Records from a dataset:
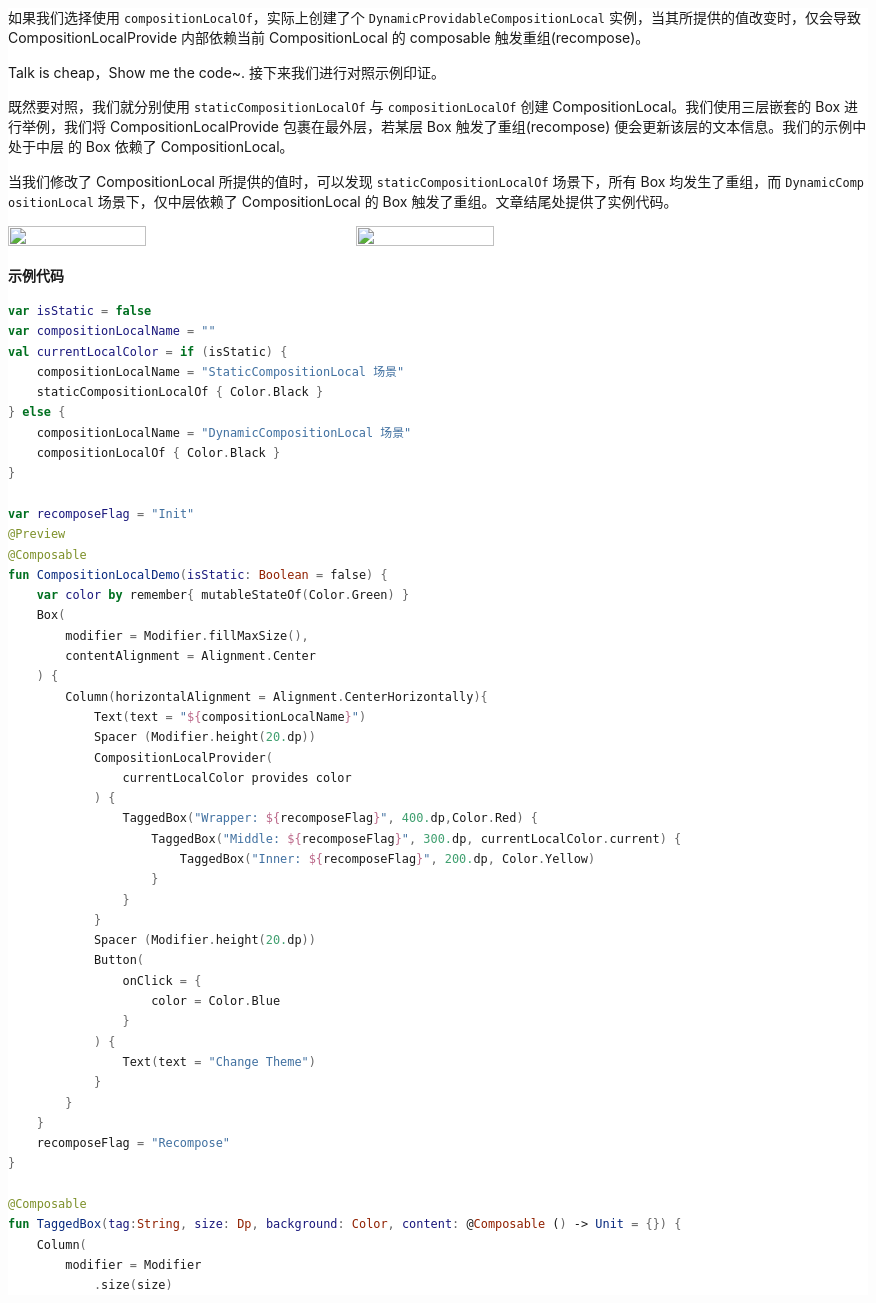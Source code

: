 如果我们选择使用 `compositionLocalOf`，实际上创建了个 `DynamicProvidableCompositionLocal` 实例，当其所提供的值改变时，仅会导致  CompositionLocalProvide 内部依赖当前 CompositionLocal 的 composable 触发重组(recompose)。

Talk is cheap，Show me the code~. 接下来我们进行对照示例印证。

既然要对照，我们就分别使用 `staticCompositionLocalOf` 与 `compositionLocalOf` 创建 CompositionLocal。我们使用三层嵌套的 Box 进行举例，我们将 CompositionLocalProvide 包裹在最外层，若某层 Box 触发了重组(recompose) 便会更新该层的文本信息。我们的示例中处于中层 的 Box 依赖了 CompositionLocal。

当我们修改了 CompositionLocal 所提供的值时，可以发现 `staticCompositionLocalOf` 场景下，所有 Box 均发生了重组，而 `DynamicCompositionLocal` 场景下，仅中层依赖了 CompositionLocal 的 Box 触发了重组。文章结尾处提供了实例代码。

<img src="{{config.assets}}/design/theme/understanding_material_theme/static.gif" width="40%" height = "40%"> <img src="{{config.assets}}/design/theme/understanding_material_theme/dynamic.gif" width="40%" height = "40%">

**示例代码**

```kotlin
var isStatic = false
var compositionLocalName = ""
val currentLocalColor = if (isStatic) {
    compositionLocalName = "StaticCompositionLocal 场景"
    staticCompositionLocalOf { Color.Black }
} else {
    compositionLocalName = "DynamicCompositionLocal 场景"
    compositionLocalOf { Color.Black }
}

var recomposeFlag = "Init"
@Preview
@Composable
fun CompositionLocalDemo(isStatic: Boolean = false) {
    var color by remember{ mutableStateOf(Color.Green) }
    Box(
        modifier = Modifier.fillMaxSize(),
        contentAlignment = Alignment.Center
    ) {
        Column(horizontalAlignment = Alignment.CenterHorizontally){
            Text(text = "${compositionLocalName}")
            Spacer (Modifier.height(20.dp))
            CompositionLocalProvider(
                currentLocalColor provides color
            ) {
                TaggedBox("Wrapper: ${recomposeFlag}", 400.dp,Color.Red) {
                    TaggedBox("Middle: ${recomposeFlag}", 300.dp, currentLocalColor.current) {
                        TaggedBox("Inner: ${recomposeFlag}", 200.dp, Color.Yellow)
                    }
                }
            }
            Spacer (Modifier.height(20.dp))
            Button(
                onClick = {
                    color = Color.Blue
                }
            ) {
                Text(text = "Change Theme")
            }
        }
    }
    recomposeFlag = "Recompose"
}

@Composable
fun TaggedBox(tag:String, size: Dp, background: Color, content: @Composable () -> Unit = {}) {
    Column(
        modifier = Modifier
            .size(size)
```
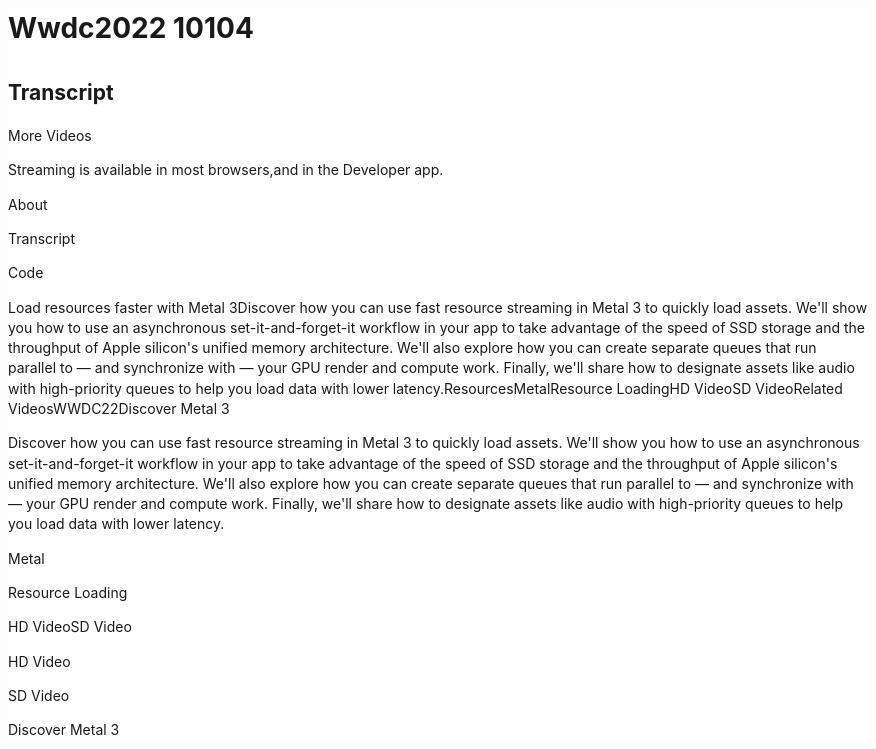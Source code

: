 # Wwdc2022 10104

## Transcript

More Videos

Streaming is available in most browsers,and in the Developer app.

About

Transcript

Code

Load resources faster with Metal 3Discover how you can use fast resource streaming in Metal 3 to quickly load assets. We'll show you how to use an asynchronous set-it-and-forget-it workflow in your app to take advantage of the speed of SSD storage and the throughput of Apple silicon's unified memory architecture. We'll also explore how you can create separate queues that run parallel to — and synchronize with — your GPU render and compute work. Finally, we'll share how to designate assets like audio with high-priority queues to help you load data with lower latency.ResourcesMetalResource LoadingHD VideoSD VideoRelated VideosWWDC22Discover Metal 3

Discover how you can use fast resource streaming in Metal 3 to quickly load assets. We'll show you how to use an asynchronous set-it-and-forget-it workflow in your app to take advantage of the speed of SSD storage and the throughput of Apple silicon's unified memory architecture. We'll also explore how you can create separate queues that run parallel to — and synchronize with — your GPU render and compute work. Finally, we'll share how to designate assets like audio with high-priority queues to help you load data with lower latency.

Metal

Resource Loading

HD VideoSD Video

HD Video

SD Video

Discover Metal 3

Work request:
Restate the data word for word without pictures.

Solution:
Source code

: 如果我们选择使用 `compositionLocalOf`，实际上创建了个 `DynamicProvidableCompositionLocal` 实例，当其所提供的值改变时，仅会导致  CompositionLocalProvide 内部依赖当前 CompositionLocal 的 composable 触发重组(recompose)。

Talk is cheap，Show me the code~. 接下来我们进行对照示例印证。

既然要对照，我们就分别使用 `staticCompositionLocalOf` 与 `compositionLocalOf` 创建 CompositionLocal。我们使用三层嵌套的 Box 进行举例，我们将 CompositionLocalProvide 包裹在最外层，若某层 Box 触发了重组(recompose) 便会更新该层的文本信息。我们的示例中处于中层 的 Box 依赖了 CompositionLocal。

当我们修改了 CompositionLocal 所提供的值时，可以发现 `staticCompositionLocalOf` 场景下，所有 Box 均发生了重组，而 `DynamicCompositionLocal` 场景下，仅中层依赖了 CompositionLocal 的 Box 触发了重组。文章结尾处提供了实例代码。

<img src="{{config.assets}}/design/theme/understanding_material_theme/static.gif" width="40%" height = "40%"> <img src="{{config.assets}}/design/theme/understanding_material_theme/dynamic.gif" width="40%" height = "40%">

**示例代码**

```kotlin
var isStatic = false
var compositionLocalName = ""
val currentLocalColor = if (isStatic) {
    compositionLocalName = "StaticCompositionLocal 场景"
    staticCompositionLocalOf { Color.Black }
} else {
    compositionLocalName = "DynamicCompositionLocal 场景"
    compositionLocalOf { Color.Black }
}

var recomposeFlag = "Init"
@Preview
@Composable
fun CompositionLocalDemo(isStatic: Boolean = false) {
    var color by remember{ mutableStateOf(Color.Green) }
    Box(
        modifier = Modifier.fillMaxSize(),
        contentAlignment = Alignment.Center
    ) {
        Column(horizontalAlignment = Alignment.CenterHorizontally){
            Text(text = "${compositionLocalName}")
            Spacer (Modifier.height(20.dp))
            CompositionLocalProvider(
                currentLocalColor provides color
            ) {
                TaggedBox("Wrapper: ${recomposeFlag}", 400.dp,Color.Red) {
                    TaggedBox("Middle: ${recomposeFlag}", 300.dp, currentLocalColor.current) {
                        TaggedBox("Inner: ${recomposeFlag}", 200.dp, Color.Yellow)
                    }
                }
            }
            Spacer (Modifier.height(20.dp))
            Button(
                onClick = {
                    color = Color.Blue
                }
            ) {
                Text(text = "Change Theme")
            }
        }
    }
    recomposeFlag = "Recompose"
}

@Composable
fun TaggedBox(tag:String, size: Dp, background: Color, content: @Composable () -> Unit = {}) {
    Column(
        modifier = Modifier
            .size(size)
```
Source code

: # Wwdc2022 10104

## Transcript

More Videos

Streaming is available in most browsers,and in the Developer app.

About

Transcript

Code

Load resources faster with Metal 3Discover how you can use fast resource streaming in Metal 3 to quickly load assets. We'll show you how to use an asynchronous set-it-and-forget-it workflow in your app to take advantage of the speed of SSD storage and the throughput of Apple silicon's unified memory architecture. We'll also explore how you can create separate queues that run parallel to — and synchronize with — your GPU render and compute work. Finally, we'll share how to designate assets like audio with high-priority queues to help you load data with lower latency.ResourcesMetalResource LoadingHD VideoSD VideoRelated VideosWWDC22Discover Metal 3

Discover how you can use fast resource streaming in Metal 3 to quickly load assets. We'll show you how to use an asynchronous set-it-and-forget-it workflow in your app to take advantage of the speed of SSD storage and the throughput of Apple silicon's unified memory architecture. We'll also explore how you can create separate queues that run parallel to — and synchronize with — your GPU render and compute work. Finally, we'll share how to designate assets like audio with high-priority queues to help you load data with lower latency.

Metal

Resource Loading

HD VideoSD Video

HD Video

SD Video

Discover Metal 3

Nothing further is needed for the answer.